-------- Given data

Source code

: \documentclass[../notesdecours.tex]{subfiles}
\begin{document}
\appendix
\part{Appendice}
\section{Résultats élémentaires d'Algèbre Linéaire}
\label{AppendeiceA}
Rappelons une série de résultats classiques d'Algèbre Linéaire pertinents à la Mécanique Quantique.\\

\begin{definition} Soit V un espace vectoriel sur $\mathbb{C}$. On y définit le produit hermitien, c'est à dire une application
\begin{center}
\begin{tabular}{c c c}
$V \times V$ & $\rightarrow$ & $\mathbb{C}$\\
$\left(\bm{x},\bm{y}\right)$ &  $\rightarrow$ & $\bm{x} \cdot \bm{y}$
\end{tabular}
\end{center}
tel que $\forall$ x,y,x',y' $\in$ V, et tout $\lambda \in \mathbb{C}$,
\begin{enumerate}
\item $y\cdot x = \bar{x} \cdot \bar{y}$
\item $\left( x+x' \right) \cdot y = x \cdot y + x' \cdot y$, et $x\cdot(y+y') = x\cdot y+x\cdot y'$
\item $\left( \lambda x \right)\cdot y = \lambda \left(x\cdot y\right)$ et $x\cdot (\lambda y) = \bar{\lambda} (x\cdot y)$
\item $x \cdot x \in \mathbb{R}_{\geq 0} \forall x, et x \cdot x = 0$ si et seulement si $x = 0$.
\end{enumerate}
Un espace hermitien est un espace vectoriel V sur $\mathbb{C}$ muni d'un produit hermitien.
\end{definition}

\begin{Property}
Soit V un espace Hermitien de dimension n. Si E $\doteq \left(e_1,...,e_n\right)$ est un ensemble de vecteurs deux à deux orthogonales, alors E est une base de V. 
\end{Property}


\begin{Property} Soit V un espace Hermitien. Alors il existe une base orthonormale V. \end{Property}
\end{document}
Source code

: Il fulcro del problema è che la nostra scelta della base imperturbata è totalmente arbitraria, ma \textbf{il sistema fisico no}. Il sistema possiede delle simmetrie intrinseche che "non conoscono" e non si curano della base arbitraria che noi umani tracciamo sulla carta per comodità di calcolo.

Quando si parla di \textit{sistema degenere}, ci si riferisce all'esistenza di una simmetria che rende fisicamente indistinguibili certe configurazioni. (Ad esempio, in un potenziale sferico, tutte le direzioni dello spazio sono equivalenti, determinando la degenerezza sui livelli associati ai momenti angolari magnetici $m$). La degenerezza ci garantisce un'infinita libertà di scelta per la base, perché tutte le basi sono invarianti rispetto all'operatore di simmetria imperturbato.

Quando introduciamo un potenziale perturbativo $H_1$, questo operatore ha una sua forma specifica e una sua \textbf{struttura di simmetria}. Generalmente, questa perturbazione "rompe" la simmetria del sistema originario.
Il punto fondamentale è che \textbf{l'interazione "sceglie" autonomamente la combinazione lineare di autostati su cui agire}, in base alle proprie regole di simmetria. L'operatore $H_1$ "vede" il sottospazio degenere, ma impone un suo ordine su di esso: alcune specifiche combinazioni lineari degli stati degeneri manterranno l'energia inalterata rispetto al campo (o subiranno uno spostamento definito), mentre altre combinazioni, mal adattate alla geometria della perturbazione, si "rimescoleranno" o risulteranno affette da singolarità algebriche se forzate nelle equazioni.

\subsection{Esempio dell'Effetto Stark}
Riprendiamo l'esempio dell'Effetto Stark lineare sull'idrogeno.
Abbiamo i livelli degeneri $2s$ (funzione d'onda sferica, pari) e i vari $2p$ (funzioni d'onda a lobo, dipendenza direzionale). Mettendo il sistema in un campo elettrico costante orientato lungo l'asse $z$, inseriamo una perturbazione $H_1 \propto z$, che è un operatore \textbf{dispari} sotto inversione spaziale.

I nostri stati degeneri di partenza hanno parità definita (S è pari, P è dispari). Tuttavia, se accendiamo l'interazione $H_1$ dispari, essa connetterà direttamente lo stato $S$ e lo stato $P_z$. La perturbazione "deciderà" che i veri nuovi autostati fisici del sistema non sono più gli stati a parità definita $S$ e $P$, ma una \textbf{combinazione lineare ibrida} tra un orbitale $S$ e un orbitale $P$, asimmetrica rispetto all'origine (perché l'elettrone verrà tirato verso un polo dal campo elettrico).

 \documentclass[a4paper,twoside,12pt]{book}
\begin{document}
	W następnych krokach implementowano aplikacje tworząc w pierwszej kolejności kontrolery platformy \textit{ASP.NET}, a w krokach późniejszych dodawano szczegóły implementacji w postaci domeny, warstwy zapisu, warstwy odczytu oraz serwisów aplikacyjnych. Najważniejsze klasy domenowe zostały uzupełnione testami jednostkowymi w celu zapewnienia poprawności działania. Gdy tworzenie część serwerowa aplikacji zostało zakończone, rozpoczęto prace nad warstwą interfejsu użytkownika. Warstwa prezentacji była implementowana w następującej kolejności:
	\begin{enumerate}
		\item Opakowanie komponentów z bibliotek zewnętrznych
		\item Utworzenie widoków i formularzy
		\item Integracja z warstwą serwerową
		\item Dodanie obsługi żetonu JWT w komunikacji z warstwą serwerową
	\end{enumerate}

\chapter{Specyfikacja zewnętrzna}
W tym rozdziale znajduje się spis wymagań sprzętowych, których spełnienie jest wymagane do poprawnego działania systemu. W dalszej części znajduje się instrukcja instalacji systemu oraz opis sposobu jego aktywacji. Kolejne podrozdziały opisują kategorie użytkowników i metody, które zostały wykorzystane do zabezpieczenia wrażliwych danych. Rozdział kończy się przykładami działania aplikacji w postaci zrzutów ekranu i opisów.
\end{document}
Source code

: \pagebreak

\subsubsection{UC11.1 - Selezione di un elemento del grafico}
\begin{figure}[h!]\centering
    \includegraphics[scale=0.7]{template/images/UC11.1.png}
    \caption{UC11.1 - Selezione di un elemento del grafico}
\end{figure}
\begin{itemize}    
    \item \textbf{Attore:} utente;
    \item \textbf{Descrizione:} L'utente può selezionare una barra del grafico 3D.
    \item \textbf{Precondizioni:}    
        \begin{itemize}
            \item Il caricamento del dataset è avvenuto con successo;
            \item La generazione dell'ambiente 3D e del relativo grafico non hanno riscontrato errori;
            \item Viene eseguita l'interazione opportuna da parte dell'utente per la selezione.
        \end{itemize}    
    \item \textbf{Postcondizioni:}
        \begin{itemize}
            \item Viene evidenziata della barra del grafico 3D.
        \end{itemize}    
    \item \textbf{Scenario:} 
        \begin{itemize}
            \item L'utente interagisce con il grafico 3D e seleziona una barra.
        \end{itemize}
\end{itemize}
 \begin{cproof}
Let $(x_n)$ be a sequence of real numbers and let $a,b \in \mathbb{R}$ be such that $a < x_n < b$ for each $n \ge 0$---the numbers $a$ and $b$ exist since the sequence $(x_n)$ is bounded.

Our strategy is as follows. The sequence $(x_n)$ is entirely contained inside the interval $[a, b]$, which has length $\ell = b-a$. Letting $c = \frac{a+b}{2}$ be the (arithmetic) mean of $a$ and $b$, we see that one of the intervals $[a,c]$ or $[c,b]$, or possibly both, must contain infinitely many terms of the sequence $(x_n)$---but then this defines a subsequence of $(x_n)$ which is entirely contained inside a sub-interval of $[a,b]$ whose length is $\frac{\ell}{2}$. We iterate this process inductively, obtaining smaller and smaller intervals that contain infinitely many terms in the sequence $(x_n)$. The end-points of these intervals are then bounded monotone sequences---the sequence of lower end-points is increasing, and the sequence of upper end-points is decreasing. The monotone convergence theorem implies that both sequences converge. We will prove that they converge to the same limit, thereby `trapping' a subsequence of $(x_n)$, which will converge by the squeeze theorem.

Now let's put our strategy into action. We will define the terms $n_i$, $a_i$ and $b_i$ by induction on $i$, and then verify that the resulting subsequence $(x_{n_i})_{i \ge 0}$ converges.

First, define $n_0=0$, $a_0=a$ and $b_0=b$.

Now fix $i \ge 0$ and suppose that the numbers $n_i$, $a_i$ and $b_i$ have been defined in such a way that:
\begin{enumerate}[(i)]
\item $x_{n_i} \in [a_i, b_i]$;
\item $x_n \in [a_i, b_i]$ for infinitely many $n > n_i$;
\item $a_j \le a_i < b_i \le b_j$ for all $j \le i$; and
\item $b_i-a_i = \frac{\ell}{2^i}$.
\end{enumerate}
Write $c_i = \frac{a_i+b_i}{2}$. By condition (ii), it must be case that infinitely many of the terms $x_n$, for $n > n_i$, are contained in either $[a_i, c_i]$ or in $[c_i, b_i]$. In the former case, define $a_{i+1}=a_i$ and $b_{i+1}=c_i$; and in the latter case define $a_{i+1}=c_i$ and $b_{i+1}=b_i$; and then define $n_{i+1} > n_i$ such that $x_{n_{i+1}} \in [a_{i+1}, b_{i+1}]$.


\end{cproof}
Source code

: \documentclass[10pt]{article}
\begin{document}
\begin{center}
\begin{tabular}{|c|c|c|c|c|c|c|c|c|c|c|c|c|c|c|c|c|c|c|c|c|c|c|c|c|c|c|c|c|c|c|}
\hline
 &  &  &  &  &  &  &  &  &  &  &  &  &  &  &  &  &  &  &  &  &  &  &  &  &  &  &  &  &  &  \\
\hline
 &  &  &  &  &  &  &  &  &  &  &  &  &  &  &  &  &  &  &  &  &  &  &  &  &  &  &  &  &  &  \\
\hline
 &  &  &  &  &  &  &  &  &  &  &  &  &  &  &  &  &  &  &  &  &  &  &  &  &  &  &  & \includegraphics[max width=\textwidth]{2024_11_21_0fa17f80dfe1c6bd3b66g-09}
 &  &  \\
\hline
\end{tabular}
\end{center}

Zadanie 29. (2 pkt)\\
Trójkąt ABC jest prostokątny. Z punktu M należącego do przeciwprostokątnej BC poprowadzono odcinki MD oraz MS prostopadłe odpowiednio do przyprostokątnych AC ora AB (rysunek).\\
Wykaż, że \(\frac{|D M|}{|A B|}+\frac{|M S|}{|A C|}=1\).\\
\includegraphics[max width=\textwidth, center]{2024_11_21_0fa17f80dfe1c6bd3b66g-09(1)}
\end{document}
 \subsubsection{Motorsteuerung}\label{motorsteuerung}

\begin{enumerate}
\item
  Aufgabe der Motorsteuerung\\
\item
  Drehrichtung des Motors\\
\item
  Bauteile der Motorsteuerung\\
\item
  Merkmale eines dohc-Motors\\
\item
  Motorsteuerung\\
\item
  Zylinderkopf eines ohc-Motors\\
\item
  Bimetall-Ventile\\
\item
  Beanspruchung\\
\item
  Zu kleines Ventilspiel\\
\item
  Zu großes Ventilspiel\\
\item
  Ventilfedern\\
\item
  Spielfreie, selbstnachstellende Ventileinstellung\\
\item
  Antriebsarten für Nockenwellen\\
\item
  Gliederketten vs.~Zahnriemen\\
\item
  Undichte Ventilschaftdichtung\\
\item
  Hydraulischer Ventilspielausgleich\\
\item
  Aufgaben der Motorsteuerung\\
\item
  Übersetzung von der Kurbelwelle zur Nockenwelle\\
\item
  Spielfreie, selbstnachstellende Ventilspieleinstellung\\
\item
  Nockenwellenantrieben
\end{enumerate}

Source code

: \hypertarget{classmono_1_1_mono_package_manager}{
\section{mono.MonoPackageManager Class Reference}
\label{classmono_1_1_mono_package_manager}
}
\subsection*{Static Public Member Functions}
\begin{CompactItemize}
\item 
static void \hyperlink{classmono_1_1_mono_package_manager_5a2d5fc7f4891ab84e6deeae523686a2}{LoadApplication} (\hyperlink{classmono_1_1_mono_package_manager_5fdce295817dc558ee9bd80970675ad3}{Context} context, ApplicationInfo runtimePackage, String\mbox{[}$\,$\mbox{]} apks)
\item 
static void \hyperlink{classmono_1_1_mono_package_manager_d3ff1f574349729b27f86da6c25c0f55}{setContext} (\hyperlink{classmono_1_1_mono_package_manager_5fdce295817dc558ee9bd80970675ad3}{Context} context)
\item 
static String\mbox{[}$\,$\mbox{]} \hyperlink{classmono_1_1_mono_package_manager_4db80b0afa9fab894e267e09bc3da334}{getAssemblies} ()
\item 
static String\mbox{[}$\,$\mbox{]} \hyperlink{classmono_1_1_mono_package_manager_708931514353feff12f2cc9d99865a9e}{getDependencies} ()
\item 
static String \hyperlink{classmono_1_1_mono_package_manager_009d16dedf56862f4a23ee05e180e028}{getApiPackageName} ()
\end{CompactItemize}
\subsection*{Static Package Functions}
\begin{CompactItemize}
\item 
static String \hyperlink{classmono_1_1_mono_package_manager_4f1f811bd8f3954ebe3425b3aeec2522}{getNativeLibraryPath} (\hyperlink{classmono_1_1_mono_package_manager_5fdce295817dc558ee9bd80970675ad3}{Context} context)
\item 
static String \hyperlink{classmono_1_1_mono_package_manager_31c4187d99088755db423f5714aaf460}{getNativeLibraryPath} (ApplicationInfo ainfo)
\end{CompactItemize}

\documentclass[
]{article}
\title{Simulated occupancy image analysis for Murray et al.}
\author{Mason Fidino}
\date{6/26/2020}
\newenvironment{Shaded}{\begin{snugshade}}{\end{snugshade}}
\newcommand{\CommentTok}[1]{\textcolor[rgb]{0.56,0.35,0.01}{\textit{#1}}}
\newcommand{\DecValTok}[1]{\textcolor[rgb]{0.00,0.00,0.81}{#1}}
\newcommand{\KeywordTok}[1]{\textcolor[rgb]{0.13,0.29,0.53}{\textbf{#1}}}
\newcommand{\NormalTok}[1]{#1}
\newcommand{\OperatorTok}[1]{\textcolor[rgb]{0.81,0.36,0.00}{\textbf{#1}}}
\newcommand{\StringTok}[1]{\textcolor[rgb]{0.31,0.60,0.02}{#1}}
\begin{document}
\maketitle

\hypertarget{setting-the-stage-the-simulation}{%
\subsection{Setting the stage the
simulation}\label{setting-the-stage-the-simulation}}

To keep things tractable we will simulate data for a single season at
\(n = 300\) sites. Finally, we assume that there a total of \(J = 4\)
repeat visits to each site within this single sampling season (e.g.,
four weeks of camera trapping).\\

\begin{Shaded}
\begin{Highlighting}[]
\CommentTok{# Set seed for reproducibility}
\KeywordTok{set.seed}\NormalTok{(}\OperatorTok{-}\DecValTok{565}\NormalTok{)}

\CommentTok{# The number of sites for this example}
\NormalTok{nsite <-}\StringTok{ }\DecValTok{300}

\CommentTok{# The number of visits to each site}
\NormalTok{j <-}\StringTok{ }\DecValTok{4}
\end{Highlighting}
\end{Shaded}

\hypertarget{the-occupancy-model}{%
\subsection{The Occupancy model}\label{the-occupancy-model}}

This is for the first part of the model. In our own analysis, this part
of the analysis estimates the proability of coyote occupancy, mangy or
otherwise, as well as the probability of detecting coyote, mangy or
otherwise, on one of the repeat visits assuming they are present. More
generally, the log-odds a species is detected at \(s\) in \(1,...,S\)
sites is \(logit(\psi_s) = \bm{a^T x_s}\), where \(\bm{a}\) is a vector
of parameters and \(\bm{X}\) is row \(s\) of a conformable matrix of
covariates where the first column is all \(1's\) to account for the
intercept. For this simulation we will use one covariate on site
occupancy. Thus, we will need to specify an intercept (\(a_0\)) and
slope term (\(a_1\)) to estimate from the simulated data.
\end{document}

----------------

Task instructions => Scan the entries for lines with the word "subsubsection". The number of such lines is the whole answer.

Answer for the task => 2